If that isolation is to be broken, it is important that a realistic analysis is put forward on the relationship of Southern capitalism to British imperialism and the world economy. For that relationship must play some part in the shaping of workers’ consciousness to the Northern Struggle. The earlier optimism was based on a definite but little examined view of Southern capitalism.

To put it in a nutshell, those who believed that the revolutionary process in Ireland would result from the ‘spill-over’ of the Northern struggle also regarded the South as a neo-colony of Britain. There was supposed to be a direct material connection between the form capitalism or imperialism took in the South and the presence of the British army in the North, and that material connection in turn was thought sufficient to generate a nationalist or republican consciousness among Southern workers that did away with the need to raise expressly socialist arguments on why they, as workers, should take up the National question.
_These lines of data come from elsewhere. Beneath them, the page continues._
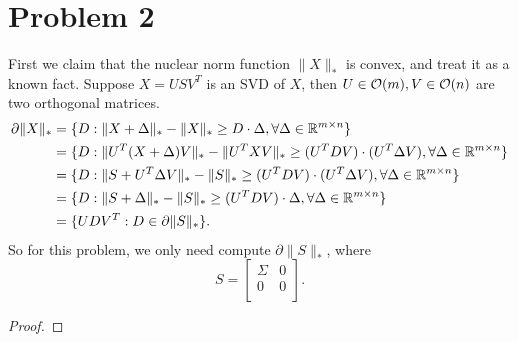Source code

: \section{Problem 2}

First we claim that the nuclear norm function $\|X\|_*$ is convex,
and treat it as a known fact.
Suppose $X=USV^T$ is an SVD of $X$,
then $U\in\mathcal{O}(m), V\in\mathcal{O}(n)$ are two orthogonal matrices.
\begin{equation}
\begin{split}
    \partial \|X\|_*
        &=\{D:\|X+\Delta\|_*-\|X\|_*\ge D\cdot\Delta, \forall\Delta\in{\mathbb{R}}^{m\times n}\} \\
        &=\{D:\|U^T(X+\Delta)V\|_*-\|U^TXV\|_*\ge (U^TDV)\cdot(U^T\Delta V), \forall\Delta\in{\mathbb{R}}^{m\times n}\} \\
        &=\{D:\|S+U^T\Delta V\|_*-\|S\|_*\ge (U^TDV)\cdot(U^T\Delta V), \forall\Delta\in{\mathbb{R}}^{m\times n}\} \\
        &=\{D:\|S+\Delta\|_*-\|S\|_*\ge (U^TDV)\cdot\Delta, \forall\Delta\in{\mathbb{R}}^{m\times n}\} \\
        &=\{UDV^T: D\in\partial \|S\|_*\}.
\end{split}
\end{equation}
So for this problem,
we only need compute $\partial\|S\|_*$,
where
\begin{equation}
    S=\begin{bmatrix}
    \Sigma       & 0 \\
    0       & 0 \\
\end{bmatrix}.
\end{equation}
\begin{claim}

\end{claim}
\begin{proof}

\end{proof}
Recent developments, though, have undercut the basis of such arguments.
 

Britain’s declining share

When the Southern economy was opened up in the early sixties to foreign capital British imperialism was the major force to take advantage of it. Its traditional ties with the South; its involvement in the food processing and banking sectors; the common currency; the abundance of cheap labour in the South and the decline in the rate of profit in Britain itself- all made the South an attractive spot for the export of capital. Investment projects were established to take advantage of both Ireland’s home market and also as a-base for the re-export of goods to Britain itself. The Anglo-Irish Free Trade Agreement of 1966 – which created a customs union between both countries – reflected these developments. The Southern economy was firmly linked in with Britain’s, both in terms of trade and export of capital.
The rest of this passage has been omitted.